'Allen had made one of his best, probably without giving it too much thought' - Sasha Stone |
Allen's whimsical Parisian fantasy is being called silly and sweet but also delightful. The consensus seems to be that it is one of Allen's most focused and entertaining efforts of the past 10 years and, thankfully, it features no older men making it with young girls.
Midnight in Paris boasts a typically impressive cast, but while the real-world characters are said to be written as broad stereotypes (Rachel McAdams & Michael Sheen are wasted as annoying fiancé & stuck up snob, respectively), the fantasy-world offer more complex and beguiling character - Kathy Bates as a straight-talking Gertrude Stein, Adrian Brody as Pablo Picasso, Marion Cotillard as a mysterious beauty with a taste for seducing artists, and most notably Corey Stall as scene-stealing, contradictory Ernest Hemingway.
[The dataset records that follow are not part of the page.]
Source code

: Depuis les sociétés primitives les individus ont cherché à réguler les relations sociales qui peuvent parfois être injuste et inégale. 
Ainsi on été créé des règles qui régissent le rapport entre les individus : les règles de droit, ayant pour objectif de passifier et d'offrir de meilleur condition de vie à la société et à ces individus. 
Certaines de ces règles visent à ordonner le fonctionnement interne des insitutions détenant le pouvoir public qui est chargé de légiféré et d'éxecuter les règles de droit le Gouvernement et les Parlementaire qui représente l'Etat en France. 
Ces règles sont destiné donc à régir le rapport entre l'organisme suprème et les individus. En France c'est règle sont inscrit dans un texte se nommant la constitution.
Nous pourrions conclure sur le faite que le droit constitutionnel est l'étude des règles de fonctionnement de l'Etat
Allen has commented lately on his disappointment in his own work as an artist and, in Midnight in Paris, he seems to be contemplating the flawed human personalities that create great art, particularly great literature, and the nostalgia that imbues greatness on the ordinariness of the past.
Allen has worked in Paris before (as writer / actor in 1965's What's New Pussycat, and briefly in 1996's Everyone Says I Love You) but this is the first time the city has taken center stage. New European locations seem to be Woody's creative Viagra, making their mark on his titles and box office returns, but repeat visits seem to yield diminishing returns (London revived his career with Match Point, but not so much with Scoop & Cassandra's Dream). Curiously, Allen has yet to explore America beyond the borders of Manhattan - Republican America may be far more foreign to him than the artists of Europe.
Europe also holds obvious travelogue appeal, and cinematographer Darius Khondji is unsurprisingly being celebrated for shooting the Paris of everyone's imagination.